From the records below, copy each line that has the word "begin" in it.

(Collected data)
==================================================

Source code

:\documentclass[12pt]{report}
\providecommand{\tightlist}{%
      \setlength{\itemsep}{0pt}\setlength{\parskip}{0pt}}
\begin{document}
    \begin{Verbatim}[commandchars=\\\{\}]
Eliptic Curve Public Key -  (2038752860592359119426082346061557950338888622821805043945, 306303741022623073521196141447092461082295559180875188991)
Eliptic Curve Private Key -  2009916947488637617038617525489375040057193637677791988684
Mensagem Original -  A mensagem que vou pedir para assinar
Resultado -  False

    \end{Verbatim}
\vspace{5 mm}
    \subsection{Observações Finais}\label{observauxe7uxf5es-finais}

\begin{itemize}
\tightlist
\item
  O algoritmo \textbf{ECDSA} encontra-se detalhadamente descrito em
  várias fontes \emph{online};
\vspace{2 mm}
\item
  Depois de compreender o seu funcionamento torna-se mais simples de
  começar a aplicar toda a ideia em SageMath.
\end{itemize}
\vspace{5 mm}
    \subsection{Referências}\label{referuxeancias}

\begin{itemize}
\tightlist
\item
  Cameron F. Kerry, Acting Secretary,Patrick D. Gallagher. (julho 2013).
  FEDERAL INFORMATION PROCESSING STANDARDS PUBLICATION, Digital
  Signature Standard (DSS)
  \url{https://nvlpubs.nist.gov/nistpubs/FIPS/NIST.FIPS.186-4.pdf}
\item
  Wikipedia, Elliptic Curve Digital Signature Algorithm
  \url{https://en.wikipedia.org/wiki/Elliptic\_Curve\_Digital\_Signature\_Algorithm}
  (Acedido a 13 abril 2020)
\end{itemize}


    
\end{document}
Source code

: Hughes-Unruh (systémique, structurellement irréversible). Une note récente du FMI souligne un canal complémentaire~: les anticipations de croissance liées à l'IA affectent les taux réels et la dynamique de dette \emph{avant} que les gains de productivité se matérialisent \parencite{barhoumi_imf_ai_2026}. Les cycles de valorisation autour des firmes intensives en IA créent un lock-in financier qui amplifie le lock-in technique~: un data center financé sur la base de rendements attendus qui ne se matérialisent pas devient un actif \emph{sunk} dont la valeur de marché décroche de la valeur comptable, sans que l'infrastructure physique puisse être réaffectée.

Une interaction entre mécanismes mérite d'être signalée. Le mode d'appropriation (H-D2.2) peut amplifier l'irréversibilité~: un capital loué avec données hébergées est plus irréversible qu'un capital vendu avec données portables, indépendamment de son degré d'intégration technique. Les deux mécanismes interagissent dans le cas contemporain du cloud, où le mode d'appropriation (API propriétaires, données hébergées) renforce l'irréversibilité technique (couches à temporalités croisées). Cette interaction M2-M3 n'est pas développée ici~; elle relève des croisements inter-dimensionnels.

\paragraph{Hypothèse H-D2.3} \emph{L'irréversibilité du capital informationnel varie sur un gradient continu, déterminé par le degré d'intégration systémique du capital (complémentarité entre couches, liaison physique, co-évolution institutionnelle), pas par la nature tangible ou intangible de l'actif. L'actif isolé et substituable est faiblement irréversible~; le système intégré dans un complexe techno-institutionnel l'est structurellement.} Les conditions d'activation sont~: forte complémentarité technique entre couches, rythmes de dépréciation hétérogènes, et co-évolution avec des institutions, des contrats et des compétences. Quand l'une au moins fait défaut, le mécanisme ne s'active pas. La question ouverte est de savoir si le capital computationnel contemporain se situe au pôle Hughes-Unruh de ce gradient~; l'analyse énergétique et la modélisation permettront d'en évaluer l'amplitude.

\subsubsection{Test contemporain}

==================================================

● Solution
\begin{document}
    \begin{Verbatim}[commandchars=\\\{\}]
\begin{itemize}
\begin{itemize}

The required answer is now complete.